# [PROBLEM TO WORK ON]
Look for the word "insieme" in the entries below, then copy every line that has it.
--- MATERIAL PROVIDED Enclosed Below ---
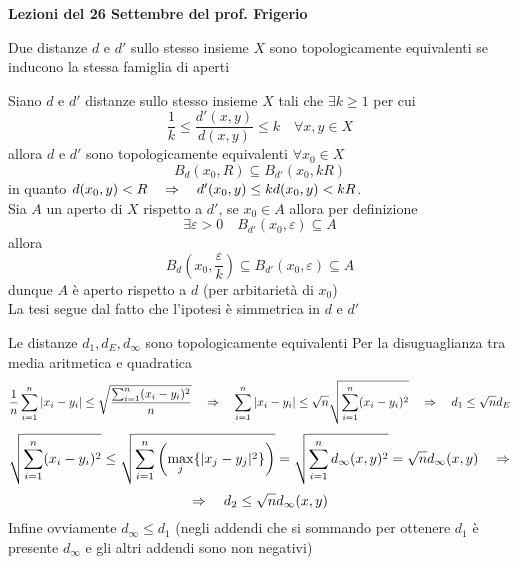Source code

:  

\textbf{Lezioni del 26  Settembre del prof. Frigerio}

\begin{defn}\bianco
Due distanze $d$ e $d'$ sullo stesso insieme $X$ sono topologicamente equivalenti se inducono la stessa famiglia di aperti
\end{defn}

\begin{lem} Siano $d$ e $d'$ distanze sullo stesso insieme $X$ tali che $\exists k\geq 1$ per cui
$$ \frac{1}{k} \leq \frac{d'(x,y)}{d(x,y)} \leq k \quad \forall x,y \in X$$ 
allora $d$ e $d'$ sono topologicamente equivalenti
\proof $\forall x_0 \in X$ $$B_d(x_0,R) \subseteq B_{d'}(x_0, kR)$$ 
in quanto $ d(x_0, y)< R \quad \Rightarrow \quad d'(x_0, y) \leq k d(x_0,y) < k R$.\\
Sia $A$ un aperto di $X$ rispetto a $d'$, se $x_0 \in A $ allora per definizione
$$ \exists \varepsilon>0 \quad B_{d'}(x_0, \varepsilon)\subseteq A$$
allora 
$$ B_d \left( x_0, \frac{\varepsilon}{k}\right) \subseteq B_{d'}(x_0, \varepsilon)\subseteq A $$
dunque $A$ \`e aperto rispetto a $d$ (per arbitariet\`a di $x_0$)\\
La tesi segue dal fatto che l'ipotesi \`e simmetrica in $d$ e $d'$
\end{lem}

\begin{cor}
 Le distanze $d_1, d_E, d_\infty $ sono topologicamente equivalenti
 \proof Per la disuguaglianza tra media aritmetica e quadratica 
 $$ \frac{1}{n} \sum_{i=1}^n \vert x_i - y_i \vert \leq \sqrt{ \frac{\sum_{i=1}^n (x_i-y_i)^2}{n}}
 \quad \Rightarrow \quad \sum_{i=1}^n \vert x_i - y_i \vert \leq \sqrt{n} \sqrt{\sum_{i=1}^n (x_i-y_i)^2} \quad \Rightarrow \quad d_1 \leq \sqrt{n} d_E$$
$$ \sqrt{\sum_{i=1}^n (x_i-y_i)^2 } \leq \sqrt{\sum_{i=1}^n \left( \max_j \{ \vert x_j-y_j\vert ^2 \} \right) } =\sqrt{\sum_{i=1}^n d_\infty (x,y)^2}= \sqrt{n}d_\infty(x,y) \quad \Rightarrow $$
$$\Rightarrow \quad d_2 \leq \sqrt{n} d_\infty(x,y)$$
Infine ovviamente $d_\infty \leq d_1$ (negli addendi che si sommando per ottenere $d_1$ \`e presente $d_\infty$ e gli altri addendi sono non negativi)

\end{cor}
\newpage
--- End of Enclosed MATERIAL PROVIDED ---
# [REPLY]
Due distanze $d$ e $d'$ sullo stesso insieme $X$ sono topologicamente equivalenti se inducono la stessa famiglia di aperti
\begin{lem} Siano $d$ e $d'$ distanze sullo stesso insieme $X$ tali che $\exists k\geq 1$ per cui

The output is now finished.